Semaglutide, the active ingredient in the widely recognized medications Ozempic and Wegovy, is on the verge of extending its applications in the medical field. In a significant development, a large-scale clinical trial published today revealed that semaglutide is effective in treating a severe and relatively prevalent form of liver disease known as metabolic dysfunction-associated steatohepatitis (MASH).

The Phase III clinical trial, which involved researchers from both the United States and the United Kingdom, was funded by Novo Nordisk, the pharmaceutical company behind semaglutide. The results of this trial indicate that participants receiving semaglutide showed substantial improvement compared to those on a placebo, marking a potential breakthrough in the treatment of MASH. This research could lead to semaglutide and similar GLP-1 receptor agonists becoming primary therapeutic options for this chronic condition, which remains a major health concern globally.

MASH is recognized as the most severe manifestation of metabolic dysfunction-associated steatotic liver disease (MASLD). Both conditions are characterized by an excessive accumulation of fat in the liver, which can result in inflammation and, in severe cases, permanent liver damage such as cirrhosis. Historically, these diseases were referred to as nonalcoholic steatohepatitis (NASH) and non-alcoholic fatty liver disease (NAFLD), respectively.

MASLD is alarmingly prevalent, affecting approximately 25% of adults in the United States. Despite its high incidence, many individuals remain asymptomatic, making it difficult to diagnose until serious complications arise. While most individuals with MASLD do not progress to MASH, it still impacts around 6.5% of American adults and can lead to life-threatening conditions such as hepatocellular carcinomathe most common type of primary liver cancerand liver failure.

The causes of MASLD/MASH are multifactorial, with genetic predisposition playing a role. However, obesity and diabetes are significant contributors. Approximately 75% of individuals who are overweight and nearly 90% of those with severe obesity have MASLD, while an estimated one-third to two-thirds of individuals with type 2 diabetes also suffer from this condition. Given this close association, there has been considerable interest in whether semaglutide, along with other GLP-1 receptor agonists that are already approved for obesity and diabetes treatment, could also effectively manage MASLD/MASH.

Novo Nordisk's Phase III trial, named ESSENCE, enrolled roughly 800 patients diagnosed with MASH. Participants were randomly assigned to receive either semaglutide, at doses up to 2.4 milligrams (the highest approved dose for obesity treatment), or a placebo over a span of 72 weeks. All participants also received lifestyle counseling to complement the treatment.

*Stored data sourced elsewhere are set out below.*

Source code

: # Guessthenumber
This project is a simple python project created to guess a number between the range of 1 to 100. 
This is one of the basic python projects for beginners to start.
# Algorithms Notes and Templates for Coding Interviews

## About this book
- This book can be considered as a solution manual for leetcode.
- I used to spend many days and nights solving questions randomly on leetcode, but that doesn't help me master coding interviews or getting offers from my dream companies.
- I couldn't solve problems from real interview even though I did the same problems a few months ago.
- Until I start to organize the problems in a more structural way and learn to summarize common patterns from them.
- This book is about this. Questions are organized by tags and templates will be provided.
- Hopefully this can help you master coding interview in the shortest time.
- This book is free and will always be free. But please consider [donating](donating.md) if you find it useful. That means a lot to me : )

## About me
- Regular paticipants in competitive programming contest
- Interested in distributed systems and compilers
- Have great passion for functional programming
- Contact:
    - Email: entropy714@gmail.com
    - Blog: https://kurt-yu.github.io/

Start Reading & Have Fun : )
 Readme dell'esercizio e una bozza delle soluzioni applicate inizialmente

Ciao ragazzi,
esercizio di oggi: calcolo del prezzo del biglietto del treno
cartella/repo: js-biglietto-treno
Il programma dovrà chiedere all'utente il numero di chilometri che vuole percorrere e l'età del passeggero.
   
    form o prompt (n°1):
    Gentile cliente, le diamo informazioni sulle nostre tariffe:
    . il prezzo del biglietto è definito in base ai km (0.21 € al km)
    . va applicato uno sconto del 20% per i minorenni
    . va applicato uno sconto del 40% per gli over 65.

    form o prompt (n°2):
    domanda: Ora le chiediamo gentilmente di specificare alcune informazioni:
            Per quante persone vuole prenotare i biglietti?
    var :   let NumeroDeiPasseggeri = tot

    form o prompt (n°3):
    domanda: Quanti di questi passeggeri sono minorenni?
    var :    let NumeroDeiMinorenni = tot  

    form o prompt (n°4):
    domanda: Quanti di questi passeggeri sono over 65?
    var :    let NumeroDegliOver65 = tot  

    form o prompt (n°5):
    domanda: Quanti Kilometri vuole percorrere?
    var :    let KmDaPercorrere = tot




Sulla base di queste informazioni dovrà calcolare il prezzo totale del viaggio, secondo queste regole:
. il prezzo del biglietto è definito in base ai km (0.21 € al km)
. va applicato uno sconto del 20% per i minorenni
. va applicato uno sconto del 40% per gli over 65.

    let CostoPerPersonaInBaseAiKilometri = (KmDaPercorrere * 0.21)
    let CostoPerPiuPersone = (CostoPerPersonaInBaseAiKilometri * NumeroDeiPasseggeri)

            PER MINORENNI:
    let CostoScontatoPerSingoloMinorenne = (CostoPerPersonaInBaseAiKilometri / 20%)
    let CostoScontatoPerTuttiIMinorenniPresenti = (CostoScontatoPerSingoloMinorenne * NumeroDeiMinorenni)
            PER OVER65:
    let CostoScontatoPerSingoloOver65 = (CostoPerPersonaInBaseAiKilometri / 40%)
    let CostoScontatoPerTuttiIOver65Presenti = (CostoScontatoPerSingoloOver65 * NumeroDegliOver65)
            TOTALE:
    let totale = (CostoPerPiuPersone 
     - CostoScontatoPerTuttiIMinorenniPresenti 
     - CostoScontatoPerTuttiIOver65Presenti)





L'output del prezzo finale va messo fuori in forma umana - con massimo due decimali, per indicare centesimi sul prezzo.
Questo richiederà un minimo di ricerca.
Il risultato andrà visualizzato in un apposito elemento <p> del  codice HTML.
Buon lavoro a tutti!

At the conclusion of the study, nearly two-thirds of those receiving semaglutide experienced a resolution of their steatohepatitis, a significant improvement compared to the placebo group, where only half that percentage showed similar results. Additionally, participants on semaglutide exhibited a more pronounced reduction in liver fibrosis, characterized by scar tissue buildup, and experienced notable weight lossaveraging around 10%compared to those in the placebo group. The adverse effects of semaglutide were consistent with previous trials, primarily manifesting as gastrointestinal issues such as nausea, diarrhea, and vomiting.

"Having worked with GLP-1 treatments for sixteen years, I find these results tremendously promising. MASH is an escalating health crisis globally, and this trial brings real hope to patients suffering from this condition," remarked Philip Newsome, co-lead author and director of the Roger Williams Institute of Liver Studies at Kings College London, in a statement issued by the university. "However, it is crucial that we approach these findings with caution, as the analysis suggests that semaglutide can be a valuable tool in the fight against this advanced liver disease."

The findings from this trial were published on Wednesday in the prestigious New England Journal of Medicine, and they are expected to facilitate the approval of semaglutide for the treatment of MASH by the Food and Drug Administration (FDA). If approved, this would represent a significant advancement for a condition that, until recently, lacked any available drug treatments. Notably, just over a year ago, the FDA granted approval for Rezdiffra, the first drug targeting this condition, developed by Madrigal Pharmaceuticals.

Rezdiffra operates through a different mechanism, targeting a specific receptor that prevents fat accumulation in the liver without inducing weight loss. This differentiation is likely beneficial as it offers healthcare providers and patients additional treatment options, particularly for those who may not respond positively to one medication over another.

Moreover, other GLP-1 receptor agonists, as well as drugs that mimic different hormones associated with weight management, are currently undergoing testing for their efficacy in treating MASH. Should these trials yield favorable results, we may witness a transformative shift in the management of MASH, much like the profound impact these medications have already had on the treatment of obesity.